Bump’s Jack Ryder told me that even before starting the company, he and his co-founder Sam Howarth were active in buying and selling streetwear and sneakers — but he admitted that it took several tries before the startup found the right model. (He described a previous iteration, involving a reverse marketplace where people post the items they’re interested in buying, as “the world’s worst idea.”)
Now, however, Ryder said Bump has nearly 2 million registered users. It allows them to buy and sell jackets, T-shirts, sneakers and more among themselves. They can sort through the marketplace based on brand, color and size, and can chat one-on-one or in groups.
The startup relies on moderators and crowdsourcing to determine when a listing looks fake — apparently there have been issues with less than 2 percent of listings in the app, and Ryder said most of the time it’s just young, inexperienced sellers “who didn’t understand how to ship the item.”
Ryder sees Bump’s social side as the real opportunity for growth. While he said the startup still has “tons of room in streetwear to keep going,” he suggested that the “bigger and more important mission” is to turn online shopping into “a multi-player experience.”
“There’s tons of places where you can buy streetwear online … but the real unique thing about Bump was the social side,” he said. “The average age of our users is 15 years old — that’s actually way younger than the demographic of people interested in sneakers and streetwear. The problem we’re solving isn’t making it easier to buy streetwear; it’s how teenagers, how Gen Z shops with their friends online.”
Ryder said that when he was at YC, he was told to shy away from the idea of social shopping, because there’s “almost like a graveyard” of failed startups. In his view, however, those startups were just “adding a like button or adding a follow button,” rather than really bringing the social and shopping experiences together.
Meanwhile, Instagram and other social networks have been adding shopping capabilities, but he said they face the need to juggle different kinds of content and users.
“We think people are getting a way better shopping experience [on Bump], just because it’s a marketplace first,” Ryder said.
With the new round, Bump plans to relocate from New York to London, where it already employs some contractors, and where Ryder and Howarth were initially based.
The funding was led by e.ventures, with the firm’s Brendan Wales joining the Bump board. Kleiner Perkins, Y Combinator and undisclosed angel investors also participated.

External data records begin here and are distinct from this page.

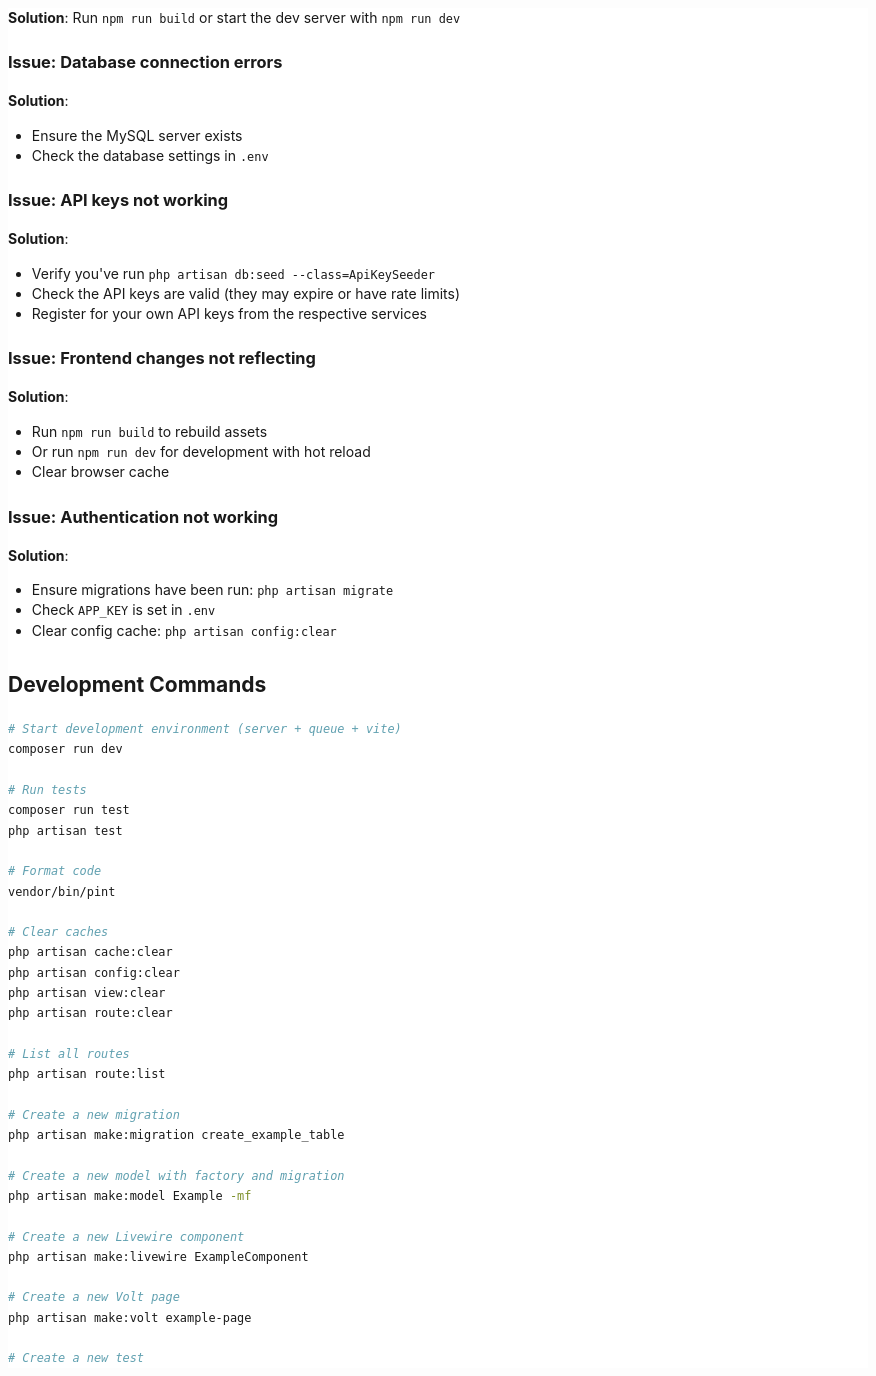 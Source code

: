 **Solution**: Run `npm run build` or start the dev server with `npm run dev`

### Issue: Database connection errors

**Solution**: 
- Ensure the MySQL server exists
- Check the database settings in `.env`

### Issue: API keys not working

**Solution**:
- Verify you've run `php artisan db:seed --class=ApiKeySeeder`
- Check the API keys are valid (they may expire or have rate limits)
- Register for your own API keys from the respective services

### Issue: Frontend changes not reflecting

**Solution**:
- Run `npm run build` to rebuild assets
- Or run `npm run dev` for development with hot reload
- Clear browser cache

### Issue: Authentication not working

**Solution**:
- Ensure migrations have been run: `php artisan migrate`
- Check `APP_KEY` is set in `.env`
- Clear config cache: `php artisan config:clear`

## Development Commands

```bash
# Start development environment (server + queue + vite)
composer run dev

# Run tests
composer run test
php artisan test

# Format code
vendor/bin/pint

# Clear caches
php artisan cache:clear
php artisan config:clear
php artisan view:clear
php artisan route:clear

# List all routes
php artisan route:list

# Create a new migration
php artisan make:migration create_example_table

# Create a new model with factory and migration
php artisan make:model Example -mf

# Create a new Livewire component
php artisan make:livewire ExampleComponent

# Create a new Volt page
php artisan make:volt example-page

# Create a new test
```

“Having been early investors in both Farfetch and TheRealReal, we have seen firsthand how luxury and streetwear have converged over the past five years,” said Wales said in a statement. “Bump is at the intersection of both, with a social product that enables Gen Z buyers and sellers of high-end streetwear to transact globally in a peer-to-peer fashion. Jack and Sam of Bump, exemplify founder authenticity for this category, and we are grateful to be partnering with the entire team going forward.”